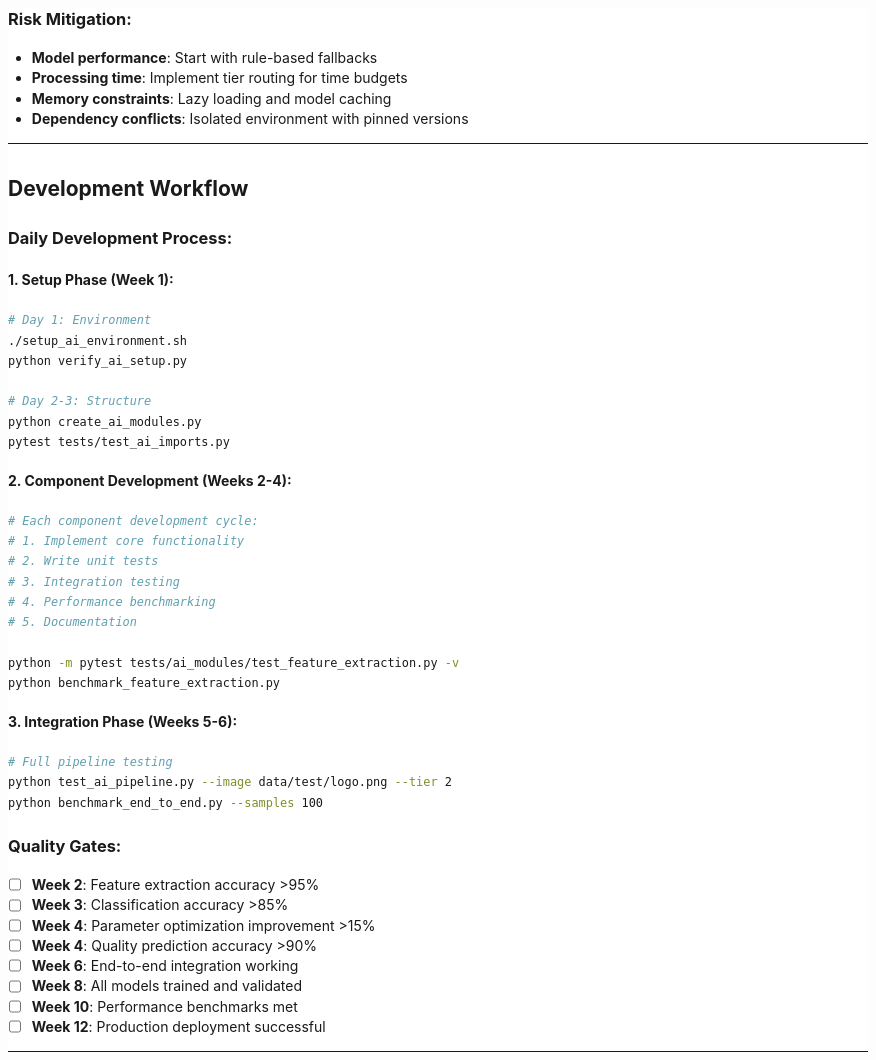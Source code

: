 ### **Risk Mitigation**:
- **Model performance**: Start with rule-based fallbacks
- **Processing time**: Implement tier routing for time budgets
- **Memory constraints**: Lazy loading and model caching
- **Dependency conflicts**: Isolated environment with pinned versions

---

## Development Workflow

### **Daily Development Process**:

#### **1. Setup Phase (Week 1)**:
```bash
# Day 1: Environment
./setup_ai_environment.sh
python verify_ai_setup.py

# Day 2-3: Structure
python create_ai_modules.py
pytest tests/test_ai_imports.py
```

#### **2. Component Development (Weeks 2-4)**:
```bash
# Each component development cycle:
# 1. Implement core functionality
# 2. Write unit tests
# 3. Integration testing
# 4. Performance benchmarking
# 5. Documentation

python -m pytest tests/ai_modules/test_feature_extraction.py -v
python benchmark_feature_extraction.py
```

#### **3. Integration Phase (Weeks 5-6)**:
```bash
# Full pipeline testing
python test_ai_pipeline.py --image data/test/logo.png --tier 2
python benchmark_end_to_end.py --samples 100
```

### **Quality Gates**:
- [ ] **Week 2**: Feature extraction accuracy >95%
- [ ] **Week 3**: Classification accuracy >85%
- [ ] **Week 4**: Parameter optimization improvement >15%
- [ ] **Week 4**: Quality prediction accuracy >90%
- [ ] **Week 6**: End-to-end integration working
- [ ] **Week 8**: All models trained and validated
- [ ] **Week 10**: Performance benchmarks met
- [ ] **Week 12**: Production deployment successful

---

------

- Task directions
Please reproduce the material above word for word, without its images.

- Response to the exercise
Source code

: ### **Risk Mitigation**:
- **Model performance**: Start with rule-based fallbacks
- **Processing time**: Implement tier routing for time budgets
- **Memory constraints**: Lazy loading and model caching
- **Dependency conflicts**: Isolated environment with pinned versions

---

## Development Workflow

### **Daily Development Process**:

#### **1. Setup Phase (Week 1)**:
```bash
# Day 1: Environment
./setup_ai_environment.sh
python verify_ai_setup.py

# Day 2-3: Structure
python create_ai_modules.py
pytest tests/test_ai_imports.py
```

#### **2. Component Development (Weeks 2-4)**:
```bash
# Each component development cycle:
# 1. Implement core functionality
# 2. Write unit tests
# 3. Integration testing
# 4. Performance benchmarking
# 5. Documentation

python -m pytest tests/ai_modules/test_feature_extraction.py -v
python benchmark_feature_extraction.py
```

#### **3. Integration Phase (Weeks 5-6)**:
```bash
# Full pipeline testing
python test_ai_pipeline.py --image data/test/logo.png --tier 2
python benchmark_end_to_end.py --samples 100
```

### **Quality Gates**:
- [ ] **Week 2**: Feature extraction accuracy >95%
- [ ] **Week 3**: Classification accuracy >85%
- [ ] **Week 4**: Parameter optimization improvement >15%
- [ ] **Week 4**: Quality prediction accuracy >90%
- [ ] **Week 6**: End-to-end integration working
- [ ] **Week 8**: All models trained and validated
- [ ] **Week 10**: Performance benchmarks met
- [ ] **Week 12**: Production deployment successful

---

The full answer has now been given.